Content starts

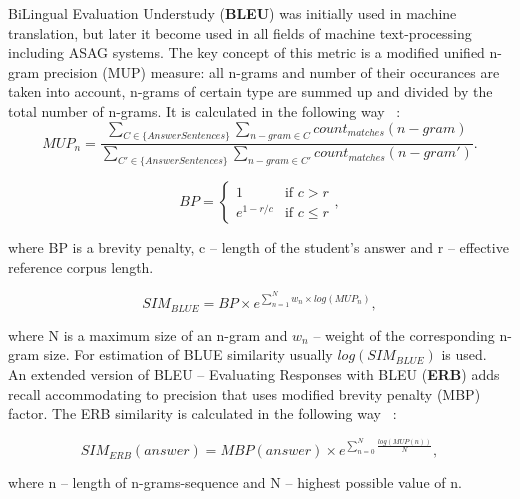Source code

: BiLingual Evaluation Understudy (\textbf{BLEU}) was initially used in machine translation, but later it become used in all fields of machine text-processing including ASAG systems. The key concept of this metric is a modified unified n-gram precision (MUP) measure: all n-grams and number of their occurances are taken into account, n-grams of certain type are summed up and divided by the total number of n-grams. It is calculated in the following way ~\cite{BLEU}:\\

\begin{equation} \label{eq:MUP}
MUP_n = \frac{\sum\limits_{C \in \{AnswerSentences\}} \sum\limits_{n-gram \in C} count_{matches}(n-gram)}{\sum\limits_{C' \in \{AnswerSentences\}} \sum\limits_{n-gram \in C'} count_{matches}(n-gram')}.
\end{equation}

\begin{equation} \label{eq:BP}
BP = \begin{cases}
   1 &\text{if $c>r$}\\
   e^{1-r/c} &\text{if $c \leq r$}
 \end{cases},
\end{equation}

where BP is a brevity penalty, c -- length of the student's answer and r -- effective reference corpus length.

\begin{equation} \label{eq:BLUE}
SIM_{BLUE} = BP \times e^{\sum^N_{n=1}w_n \times log(MUP_n)},
\end{equation}

where N is a maximum size of an n-gram and $w_n$ -- weight of the corresponding n-gram size. For estimation of BLUE similarity usually $log(SIM_{BLUE})$ is used. \\

An extended version of BLEU -- Evaluating Responses with BLEU (\textbf{ERB}) adds recall accommodating to precision that uses modified brevity penalty (MBP) factor. The ERB similarity is calculated in the following way ~\cite{ERB}:

\begin{equation} \label{eq:ERB}
SIM_{ERB}(answer) = MBP(answer)\times e^{\sum^{N}_{n=0}\frac{log(MUP(n))}{N}},
\end{equation}

where n -- length of n-grams-sequence and N -- highest possible value of n. \\

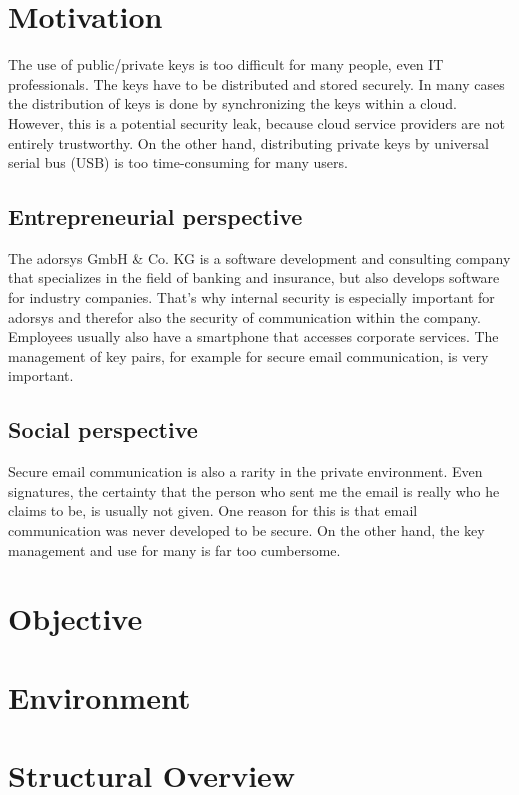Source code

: \documentclass[12pt,twoside,a4paper,parskip]{scrbook}
\begin{document}
\section{Motivation}

The use of public/private keys is too difficult for many people, even IT professionals. The keys have to be distributed and stored securely. In many cases the distribution of keys is done by synchronizing the keys within a cloud. However, this is a potential security leak, because cloud service providers are not entirely trustworthy. On the other hand, distributing private keys
by universal serial bus (USB) is too time-consuming for many users.

\subsection{Entrepreneurial perspective}

The adorsys GmbH \& Co. KG is a software development and consulting company that specializes in the field of banking and insurance, but also develops software for industry companies. That's why internal security is especially important for adorsys and therefor also the security of communication within the company. Employees usually also have a smartphone that accesses corporate services. The management of key pairs, for example for secure email communication, is very important. 

\subsection{Social perspective}

Secure email communication is also a rarity in the private environment. Even signatures, the certainty that the person who sent me the email is really who he claims to be, is usually not given. 
One reason for this is that email communication was never developed to be secure. On the other hand, the key management and use for many is far too cumbersome. 

\section{Objective}

\section{Environment}

\section{Structural Overview}
\end{document}
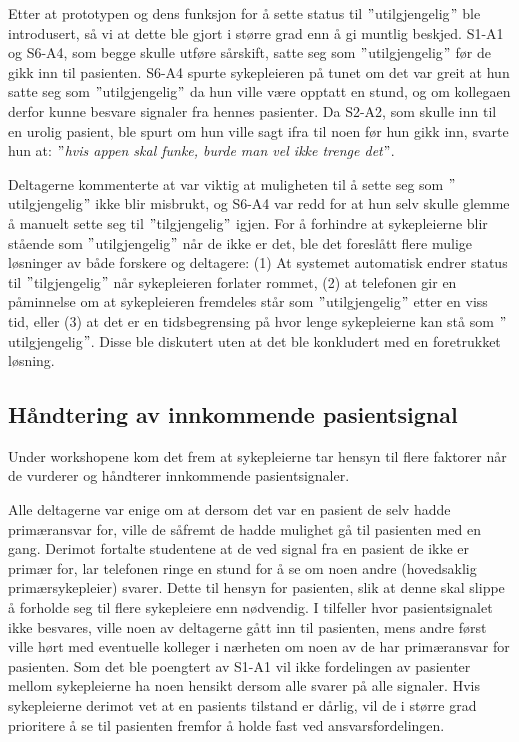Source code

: \noindent
Etter at prototypen og dens funksjon for å sette status til $"$utilgjengelig$"$ ble introdusert, så vi at dette ble gjort i større grad enn å gi muntlig beskjed. S1-A1 og S6-A4, som begge skulle utføre sårskift, satte seg som $"$utilgjengelig$"$ før de gikk inn til pasienten. S6-A4 spurte sykepleieren på tunet om det var greit at hun satte seg som $"$utilgjengelig$"$ da hun ville være opptatt en stund, og om kollegaen derfor kunne besvare signaler fra hennes pasienter. Da S2-A2, som skulle inn til en urolig pasient, ble spurt om hun ville sagt ifra til noen før hun gikk inn, svarte hun at: \emph{$"$hvis appen skal funke, burde man vel ikke trenge det$"$}.

\noindent
Deltagerne kommenterte at var viktig at muligheten til å sette seg som $"$utilgjengelig$"$ ikke blir misbrukt, og S6-A4 var redd for at hun selv skulle glemme å manuelt sette seg til $"$tilgjengelig$"$ igjen. For å forhindre at sykepleierne blir stående som $"$utilgjengelig$"$ når de ikke er det, ble det foreslått flere mulige løsninger av både forskere og deltagere: (1) At systemet automatisk endrer status til $"$tilgjengelig$"$ når sykepleieren forlater rommet, (2) at telefonen gir en påminnelse om at sykepleieren fremdeles står som $"$utilgjengelig$"$ etter en viss tid, eller (3) at det er en tidsbegrensing på hvor lenge sykepleierne kan stå som $"$utilgjengelig$"$. Disse ble diskutert uten at det ble konkludert med en foretrukket løsning.

\subsection{Håndtering av innkommende pasientsignal}
Under workshopene kom det frem at sykepleierne tar hensyn til flere faktorer når de vurderer og håndterer innkommende pasientsignaler. 

\noindent
Alle deltagerne var enige om at dersom det var en pasient de selv hadde primæransvar for, ville de såfremt de hadde mulighet gå til pasienten med en gang. Derimot fortalte studentene at de ved signal fra en pasient de ikke er primær for, lar telefonen ringe en stund for å se om noen andre (hovedsaklig primærsykepleier) svarer. Dette til hensyn for pasienten, slik at denne skal slippe å forholde seg til flere sykepleiere enn nødvendig. I tilfeller hvor pasientsignalet ikke besvares, ville noen av deltagerne gått inn til pasienten, mens andre først ville hørt med eventuelle kolleger i nærheten om noen av de har primæransvar for pasienten. Som det ble poengtert av S1-A1 vil ikke fordelingen av pasienter mellom sykepleierne ha noen hensikt dersom alle svarer på alle signaler. Hvis sykepleierne derimot vet at en pasients tilstand er dårlig, vil de i større grad prioritere å se til pasienten fremfor å holde fast ved ansvarsfordelingen.

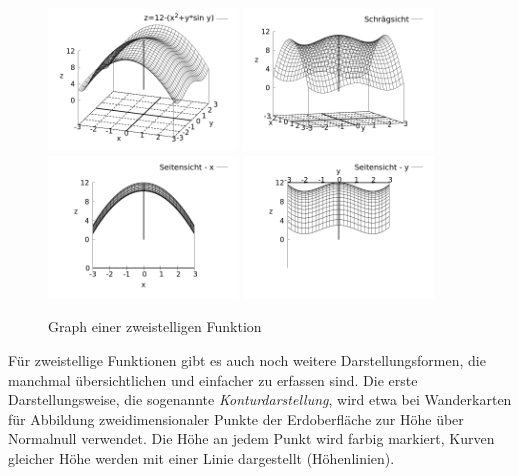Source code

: \begin{figure}
    \centering
    \includegraphics[width=0.45\textwidth]{./gnuplot/example-multivariate-function-1}
    \includegraphics[width=0.45\textwidth]{./gnuplot/example-multivariate-function-2}
    \includegraphics[width=0.45\textwidth]{./gnuplot/example-multivariate-function-3}
    \includegraphics[width=0.45\textwidth]{./gnuplot/example-multivariate-function-4}
    \caption{Graph einer zweistelligen Funktion}
    \label{fig:GraphMultivarFun}
\end{figure}

Für zweistellige Funktionen gibt es auch noch weitere Darstellungsformen, die manchmal übersichtlichen und einfacher zu erfassen sind. Die erste Darstellungsweise, die sogenannte \emph{Konturdarstellung}, wird etwa bei Wanderkarten für Abbildung zweidimensionaler Punkte der Erdoberfläche zur Höhe über Normalnull verwendet. Die Höhe an jedem Punkt wird farbig markiert, Kurven gleicher Höhe werden mit einer Linie dargestellt (Höhenlinien).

Content ends

● EXERCISE INSTRUCTIONS: Pictures are to be left out; the records above must be repeated word for word.

● EXERCISE OUTPUT:
Source code

: BiLingual Evaluation Understudy (\textbf{BLEU}) was initially used in machine translation, but later it become used in all fields of machine text-processing including ASAG systems. The key concept of this metric is a modified unified n-gram precision (MUP) measure: all n-grams and number of their occurances are taken into account, n-grams of certain type are summed up and divided by the total number of n-grams. It is calculated in the following way ~\cite{BLEU}:\\

\begin{equation} \label{eq:MUP}
MUP_n = \frac{\sum\limits_{C \in \{AnswerSentences\}} \sum\limits_{n-gram \in C} count_{matches}(n-gram)}{\sum\limits_{C' \in \{AnswerSentences\}} \sum\limits_{n-gram \in C'} count_{matches}(n-gram')}.
\end{equation}

\begin{equation} \label{eq:BP}
BP = \begin{cases}
   1 &\text{if $c>r$}\\
   e^{1-r/c} &\text{if $c \leq r$}
 \end{cases},
\end{equation}

where BP is a brevity penalty, c -- length of the student's answer and r -- effective reference corpus length.

\begin{equation} \label{eq:BLUE}
SIM_{BLUE} = BP \times e^{\sum^N_{n=1}w_n \times log(MUP_n)},
\end{equation}

where N is a maximum size of an n-gram and $w_n$ -- weight of the corresponding n-gram size. For estimation of BLUE similarity usually $log(SIM_{BLUE})$ is used. \\

An extended version of BLEU -- Evaluating Responses with BLEU (\textbf{ERB}) adds recall accommodating to precision that uses modified brevity penalty (MBP) factor. The ERB similarity is calculated in the following way ~\cite{ERB}:

\begin{equation} \label{eq:ERB}
SIM_{ERB}(answer) = MBP(answer)\times e^{\sum^{N}_{n=0}\frac{log(MUP(n))}{N}},
\end{equation}

where n -- length of n-grams-sequence and N -- highest possible value of n. \\

Source code

: \documentclass[12pt,twoside,a4paper,parskip]{scrbook}
\begin{document}
\section{Motivation}

The use of public/private keys is too difficult for many people, even IT professionals. The keys have to be distributed and stored securely. In many cases the distribution of keys is done by synchronizing the keys within a cloud. However, this is a potential security leak, because cloud service providers are not entirely trustworthy. On the other hand, distributing private keys
by universal serial bus (USB) is too time-consuming for many users.

\subsection{Entrepreneurial perspective}

The adorsys GmbH \& Co. KG is a software development and consulting company that specializes in the field of banking and insurance, but also develops software for industry companies. That's why internal security is especially important for adorsys and therefor also the security of communication within the company. Employees usually also have a smartphone that accesses corporate services. The management of key pairs, for example for secure email communication, is very important. 

\subsection{Social perspective}

Secure email communication is also a rarity in the private environment. Even signatures, the certainty that the person who sent me the email is really who he claims to be, is usually not given. 
One reason for this is that email communication was never developed to be secure. On the other hand, the key management and use for many is far too cumbersome. 

\section{Objective}

\section{Environment}

\section{Structural Overview}
\end{document}
Source code

: \noindent
Etter at prototypen og dens funksjon for å sette status til $"$utilgjengelig$"$ ble introdusert, så vi at dette ble gjort i større grad enn å gi muntlig beskjed. S1-A1 og S6-A4, som begge skulle utføre sårskift, satte seg som $"$utilgjengelig$"$ før de gikk inn til pasienten. S6-A4 spurte sykepleieren på tunet om det var greit at hun satte seg som $"$utilgjengelig$"$ da hun ville være opptatt en stund, og om kollegaen derfor kunne besvare signaler fra hennes pasienter. Da S2-A2, som skulle inn til en urolig pasient, ble spurt om hun ville sagt ifra til noen før hun gikk inn, svarte hun at: \emph{$"$hvis appen skal funke, burde man vel ikke trenge det$"$}.

\noindent
Deltagerne kommenterte at var viktig at muligheten til å sette seg som $"$utilgjengelig$"$ ikke blir misbrukt, og S6-A4 var redd for at hun selv skulle glemme å manuelt sette seg til $"$tilgjengelig$"$ igjen. For å forhindre at sykepleierne blir stående som $"$utilgjengelig$"$ når de ikke er det, ble det foreslått flere mulige løsninger av både forskere og deltagere: (1) At systemet automatisk endrer status til $"$tilgjengelig$"$ når sykepleieren forlater rommet, (2) at telefonen gir en påminnelse om at sykepleieren fremdeles står som $"$utilgjengelig$"$ etter en viss tid, eller (3) at det er en tidsbegrensing på hvor lenge sykepleierne kan stå som $"$utilgjengelig$"$. Disse ble diskutert uten at det ble konkludert med en foretrukket løsning.

\subsection{Håndtering av innkommende pasientsignal}
Under workshopene kom det frem at sykepleierne tar hensyn til flere faktorer når de vurderer og håndterer innkommende pasientsignaler. 

\noindent
Alle deltagerne var enige om at dersom det var en pasient de selv hadde primæransvar for, ville de såfremt de hadde mulighet gå til pasienten med en gang. Derimot fortalte studentene at de ved signal fra en pasient de ikke er primær for, lar telefonen ringe en stund for å se om noen andre (hovedsaklig primærsykepleier) svarer. Dette til hensyn for pasienten, slik at denne skal slippe å forholde seg til flere sykepleiere enn nødvendig. I tilfeller hvor pasientsignalet ikke besvares, ville noen av deltagerne gått inn til pasienten, mens andre først ville hørt med eventuelle kolleger i nærheten om noen av de har primæransvar for pasienten. Som det ble poengtert av S1-A1 vil ikke fordelingen av pasienter mellom sykepleierne ha noen hensikt dersom alle svarer på alle signaler. Hvis sykepleierne derimot vet at en pasients tilstand er dårlig, vil de i større grad prioritere å se til pasienten fremfor å holde fast ved ansvarsfordelingen.

Source code

: \begin{figure}
    \centering
    \includegraphics[width=0.45\textwidth]{./gnuplot/example-multivariate-function-1}
    \includegraphics[width=0.45\textwidth]{./gnuplot/example-multivariate-function-2}
    \includegraphics[width=0.45\textwidth]{./gnuplot/example-multivariate-function-3}
    \includegraphics[width=0.45\textwidth]{./gnuplot/example-multivariate-function-4}
    \caption{Graph einer zweistelligen Funktion}
    \label{fig:GraphMultivarFun}
\end{figure}

Für zweistellige Funktionen gibt es auch noch weitere Darstellungsformen, die manchmal übersichtlichen und einfacher zu erfassen sind. Die erste Darstellungsweise, die sogenannte \emph{Konturdarstellung}, wird etwa bei Wanderkarten für Abbildung zweidimensionaler Punkte der Erdoberfläche zur Höhe über Normalnull verwendet. Die Höhe an jedem Punkt wird farbig markiert, Kurven gleicher Höhe werden mit einer Linie dargestellt (Höhenlinien).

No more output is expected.